▶ _Given records_
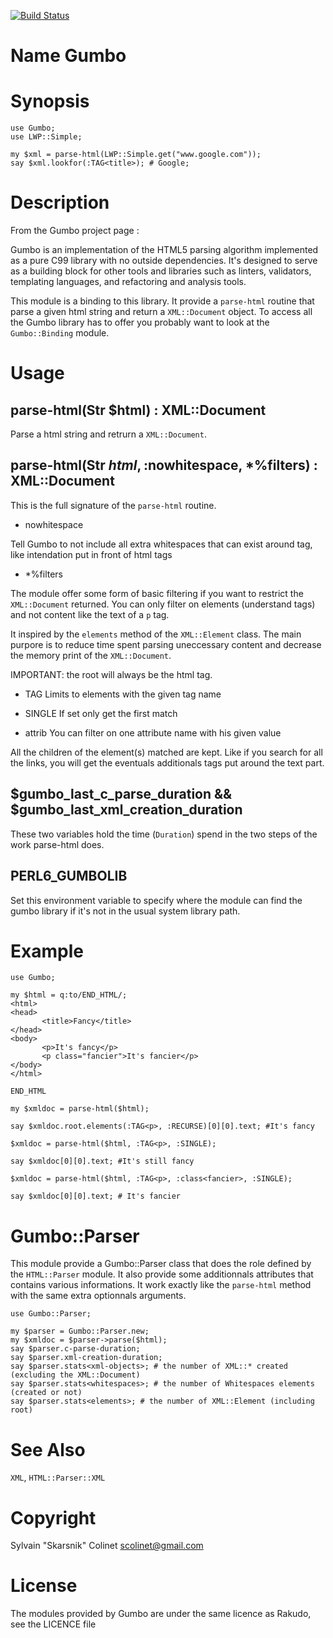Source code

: [![Build Status](https://travis-ci.org/Skarsnik/perl6-gumbo.svg?branch=master)](https://travis-ci.org/Skarsnik/perl6-gumbo)

Name Gumbo
==========

Synopsis
========

    use Gumbo;
    use LWP::Simple;

    my $xml = parse-html(LWP::Simple.get("www.google.com"));
    say $xml.lookfor(:TAG<title>); # Google;

Description
===========

From the Gumbo project page :

Gumbo is an implementation of the HTML5 parsing algorithm implemented as a pure C99 library with no outside dependencies. It's designed to serve as a building block for other tools and libraries such as linters, validators, templating languages, and refactoring and analysis tools.

This module is a binding to this library. It provide a `parse-html` routine that parse a given html string and return a `XML::Document` object. To access all the Gumbo library has to offer you probably want to look at the `Gumbo::Binding` module.

Usage
=====

parse-html(Str $html) : XML::Document 
--------------------------------------

Parse a html string and retrurn a `XML::Document`. 

parse-html(Str $html, :$nowhitespace, *%filters) : XML::Document
----------------------------------------------------------------

This is the full signature of the `parse-html` routine.

  * nowhitespace

Tell Gumbo to not include all extra whitespaces that can exist around tag, like intendation put in front of html tags

  * *%filters

The module offer some form of basic filtering if you want to restrict the `XML::Document` returned.  You can only filter on elements (understand tags) and not content like the text of a `p` tag.

It inspired by the `elements` method of the `XML::Element` class. The main purpore is to reduce time spent parsing uneccessary content and decrease the memory print of the `XML::Document`.

IMPORTANT: the root will always be the html tag.

  * TAG Limits to elements with the given tag name

  * SINGLE If set only get the first match

  * attrib You can filter on one attribute name with his given value

All the children of the element(s) matched are kept. Like if you search for all the links, you will get the eventuals additionals tags put around the text part.

$gumbo_last_c_parse_duration && $gumbo_last_xml_creation_duration
-----------------------------------------------------------------

These two variables hold the time (`Duration`) spend in the two steps of the work parse-html does.

PERL6_GUMBOLIB
--------------

Set this environment variable to specify where the module can find the gumbo library if it's not in the usual system library path.


Example
=======

    use Gumbo;

    my $html = q:to/END_HTML/;
    <html>
    <head>
           <title>Fancy</title>
    </head>
    <body>
           <p>It's fancy</p>
           <p class="fancier">It's fancier</p>
    </body>
    </html>

    END_HTML

    my $xmldoc = parse-html($html);

    say $xmldoc.root.elements(:TAG<p>, :RECURSE)[0][0].text; #It's fancy

    $xmldoc = parse-html($html, :TAG<p>, :SINGLE);

    say $xmldoc[0][0].text; #It's still fancy

    $xmldoc = parse-html($html, :TAG<p>, :class<fancier>, :SINGLE);

    say $xmldoc[0][0].text; # It's fancier

Gumbo::Parser
=============

This module provide a Gumbo::Parser class that does the role defined by the `HTML::Parser` module. It also provide some additionnals attributes that contains various informations. It work exactly like the `parse-html` method with the same extra optionnals arguments.

    use Gumbo::Parser;

    my $parser = Gumbo::Parser.new;
    my $xmldoc = $parser->parse($html);
    say $parser.c-parse-duration;
    say $parser.xml-creation-duration;
    say $parser.stats<xml-objects>; # the number of XML::* created (excluding the XML::Document)
    say $parser.stats<whitespaces>; # the number of Whitespaces elements (created or not)
    say $parser.stats<elements>; # the number of XML::Element (including root)

See Also
========

`XML`, `HTML::Parser::XML`

Copyright
=========

Sylvain "Skarsnik" Colinet <scolinet@gmail.com>

License
=======

The modules provided by Gumbo are under the same licence as Rakudo, see the LICENCE file
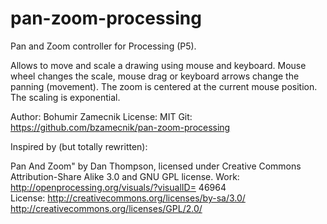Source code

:pan-zoom-processing
===================

Pan and Zoom controller for Processing (P5).

Allows to move and scale a drawing using mouse and keyboard. Mouse wheel
changes the scale, mouse drag or keyboard arrows change the panning (movement).
The zoom is centered at the current mouse position. The scaling is exponential.

Author: Bohumir Zamecnik
License: MIT
Git: https://github.com/bzamecnik/pan-zoom-processing

Inspired by (but totally rewritten):

Pan And Zoom" by Dan Thompson, licensed under Creative Commons Attribution-Share Alike 3.0 and GNU GPL license.
Work: http://openprocessing.org/visuals/?visualID= 46964	
License: 
http://creativecommons.org/licenses/by-sa/3.0/
http://creativecommons.org/licenses/GPL/2.0/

▶ _The problem_
Using the entries above, restate word for word every line from the one that contains "Allows to move" through the last.

▶ _Response to the task_
Allows to move and scale a drawing using mouse and keyboard. Mouse wheel
changes the scale, mouse drag or keyboard arrows change the panning (movement).
The zoom is centered at the current mouse position. The scaling is exponential.

Author: Bohumir Zamecnik
License: MIT
Git: https://github.com/bzamecnik/pan-zoom-processing

Inspired by (but totally rewritten):

Pan And Zoom" by Dan Thompson, licensed under Creative Commons Attribution-Share Alike 3.0 and GNU GPL license.
Work: http://openprocessing.org/visuals/?visualID= 46964	
License: 
http://creativecommons.org/licenses/by-sa/3.0/
http://creativecommons.org/licenses/GPL/2.0/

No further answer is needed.